Just ran Whisper (OpenAI) completely locally on my system (RX 6700 XT / 16 GB RAM).
Whisper is an open source speech recognition model that can transcribe audio, generate subtitles, and even translate between languages.
Test video: The Reason Why Cancer is so Hard to Beat by Kurzgesagt - In a Nutshell
(
https://www.youtube.com/watch?v=uoJwt9l-XhQ)
Setup:
- Whisper installed via pip
- Model: small (fast, good enough for English)
- GPU acceleration via ROCm
Result:
~98% accurate transcription with only a few minor errors, already solid for generating subtitles.

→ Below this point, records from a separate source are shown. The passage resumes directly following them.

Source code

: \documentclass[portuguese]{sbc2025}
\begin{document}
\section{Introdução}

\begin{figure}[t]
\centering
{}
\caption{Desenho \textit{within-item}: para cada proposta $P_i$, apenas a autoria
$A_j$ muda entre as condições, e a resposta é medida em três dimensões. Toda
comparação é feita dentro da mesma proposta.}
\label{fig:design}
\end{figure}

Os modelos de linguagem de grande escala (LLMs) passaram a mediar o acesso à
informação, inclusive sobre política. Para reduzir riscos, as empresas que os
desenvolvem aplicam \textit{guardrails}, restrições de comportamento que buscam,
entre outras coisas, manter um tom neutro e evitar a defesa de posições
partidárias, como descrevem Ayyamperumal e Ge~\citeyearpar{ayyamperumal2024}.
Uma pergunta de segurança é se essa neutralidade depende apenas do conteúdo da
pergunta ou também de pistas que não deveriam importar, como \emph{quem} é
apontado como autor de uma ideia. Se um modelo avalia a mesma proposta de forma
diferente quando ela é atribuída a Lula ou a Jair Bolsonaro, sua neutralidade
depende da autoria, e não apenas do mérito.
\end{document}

Next steps / possibilities:
- Auto-generate subtitles (.srt)
- Correct subtitles with a local LLM
- Translate speech
- Burn subtitles directly into videos
Video workflow:
- Recorded with OBS
- Edited in Kdenlive
- Transcoded with VAAPI (H.264)
No cloud, real hardware.
Everything runs on Linux, so anyone can set this up.
No GPU? No problem, you can also run it using PyTorch’s CPU backend, just much slower.
Background music: End of Me - Ashes Remain [Female Rock Cover by Kryx] (
https://www.youtube.com/watch?v=E430M8lKim8)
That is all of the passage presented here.